## [Exercise prompt]
Check every line of the entries below for the word "실패하여". Then give the number of lines that have it, with nothing added.
─── Provided material ───
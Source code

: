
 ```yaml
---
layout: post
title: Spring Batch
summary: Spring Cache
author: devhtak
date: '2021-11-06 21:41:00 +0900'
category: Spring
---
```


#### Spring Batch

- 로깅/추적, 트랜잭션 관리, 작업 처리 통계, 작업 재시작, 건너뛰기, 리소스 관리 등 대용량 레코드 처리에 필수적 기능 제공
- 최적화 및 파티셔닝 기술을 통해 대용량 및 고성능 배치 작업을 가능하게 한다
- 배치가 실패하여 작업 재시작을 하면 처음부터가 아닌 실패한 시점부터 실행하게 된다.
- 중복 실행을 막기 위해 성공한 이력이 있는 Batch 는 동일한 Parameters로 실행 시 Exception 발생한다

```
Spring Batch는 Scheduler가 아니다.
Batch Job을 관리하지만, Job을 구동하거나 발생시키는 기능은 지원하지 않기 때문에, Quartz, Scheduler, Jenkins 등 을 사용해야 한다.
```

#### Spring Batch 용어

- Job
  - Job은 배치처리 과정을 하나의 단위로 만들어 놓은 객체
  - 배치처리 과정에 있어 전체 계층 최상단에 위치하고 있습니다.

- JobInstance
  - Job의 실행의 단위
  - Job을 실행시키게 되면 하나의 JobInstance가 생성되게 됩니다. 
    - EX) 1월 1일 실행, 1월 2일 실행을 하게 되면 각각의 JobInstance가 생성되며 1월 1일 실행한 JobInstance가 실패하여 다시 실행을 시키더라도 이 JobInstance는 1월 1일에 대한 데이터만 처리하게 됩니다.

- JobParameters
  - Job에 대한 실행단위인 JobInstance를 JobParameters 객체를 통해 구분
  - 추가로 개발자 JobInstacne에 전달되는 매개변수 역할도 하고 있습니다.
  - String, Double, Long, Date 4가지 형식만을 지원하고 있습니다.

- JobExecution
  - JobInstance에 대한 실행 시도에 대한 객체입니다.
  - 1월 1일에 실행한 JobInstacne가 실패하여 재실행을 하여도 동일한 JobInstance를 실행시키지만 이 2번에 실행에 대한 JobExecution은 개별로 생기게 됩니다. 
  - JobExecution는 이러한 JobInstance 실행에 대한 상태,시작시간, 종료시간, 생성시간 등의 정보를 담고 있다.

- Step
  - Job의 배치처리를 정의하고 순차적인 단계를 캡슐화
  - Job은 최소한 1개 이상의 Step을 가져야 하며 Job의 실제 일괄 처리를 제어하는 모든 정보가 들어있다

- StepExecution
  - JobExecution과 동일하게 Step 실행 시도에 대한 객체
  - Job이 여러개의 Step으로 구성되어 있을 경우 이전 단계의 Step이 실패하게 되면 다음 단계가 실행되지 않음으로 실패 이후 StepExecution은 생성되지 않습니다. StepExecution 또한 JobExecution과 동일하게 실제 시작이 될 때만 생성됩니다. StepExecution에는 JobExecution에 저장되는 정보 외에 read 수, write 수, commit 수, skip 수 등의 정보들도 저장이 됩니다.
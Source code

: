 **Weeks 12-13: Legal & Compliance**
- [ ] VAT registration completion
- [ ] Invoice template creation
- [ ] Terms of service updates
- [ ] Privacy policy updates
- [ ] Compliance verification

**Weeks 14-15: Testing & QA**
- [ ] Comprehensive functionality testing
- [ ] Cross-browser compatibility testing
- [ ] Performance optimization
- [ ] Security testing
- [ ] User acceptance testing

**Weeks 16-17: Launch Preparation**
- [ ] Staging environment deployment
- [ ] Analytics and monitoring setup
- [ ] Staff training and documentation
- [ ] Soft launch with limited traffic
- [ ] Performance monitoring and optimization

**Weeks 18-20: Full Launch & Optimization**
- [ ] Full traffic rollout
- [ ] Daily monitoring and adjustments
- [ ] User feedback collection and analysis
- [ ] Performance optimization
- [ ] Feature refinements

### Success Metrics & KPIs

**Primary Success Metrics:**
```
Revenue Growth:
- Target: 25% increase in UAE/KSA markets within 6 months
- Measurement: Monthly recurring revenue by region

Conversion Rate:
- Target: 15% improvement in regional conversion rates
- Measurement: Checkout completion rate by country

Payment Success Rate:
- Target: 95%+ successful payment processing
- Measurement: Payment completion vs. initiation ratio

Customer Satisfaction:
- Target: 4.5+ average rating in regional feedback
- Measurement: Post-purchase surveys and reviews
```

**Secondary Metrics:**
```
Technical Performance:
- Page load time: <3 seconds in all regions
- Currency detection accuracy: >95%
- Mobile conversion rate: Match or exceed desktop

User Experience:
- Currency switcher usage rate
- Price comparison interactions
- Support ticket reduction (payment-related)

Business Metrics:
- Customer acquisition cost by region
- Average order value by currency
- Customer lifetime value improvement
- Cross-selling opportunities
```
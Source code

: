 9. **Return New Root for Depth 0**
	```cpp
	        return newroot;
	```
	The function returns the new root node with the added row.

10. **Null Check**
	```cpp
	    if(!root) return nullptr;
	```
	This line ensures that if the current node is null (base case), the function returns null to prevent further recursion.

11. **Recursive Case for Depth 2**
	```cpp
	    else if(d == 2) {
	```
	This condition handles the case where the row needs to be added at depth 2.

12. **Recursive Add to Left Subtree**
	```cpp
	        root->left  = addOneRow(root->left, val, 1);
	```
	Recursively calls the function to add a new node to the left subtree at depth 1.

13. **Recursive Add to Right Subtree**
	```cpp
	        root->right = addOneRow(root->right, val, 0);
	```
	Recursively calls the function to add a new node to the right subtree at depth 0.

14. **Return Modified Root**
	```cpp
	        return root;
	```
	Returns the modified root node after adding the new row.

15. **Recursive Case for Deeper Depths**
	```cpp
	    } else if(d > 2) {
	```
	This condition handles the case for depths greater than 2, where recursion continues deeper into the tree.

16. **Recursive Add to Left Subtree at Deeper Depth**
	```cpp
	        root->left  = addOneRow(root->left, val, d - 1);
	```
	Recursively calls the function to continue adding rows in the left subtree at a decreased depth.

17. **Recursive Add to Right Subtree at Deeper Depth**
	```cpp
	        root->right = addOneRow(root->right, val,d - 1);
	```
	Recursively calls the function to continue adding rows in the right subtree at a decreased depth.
───
## [Result of the task]
3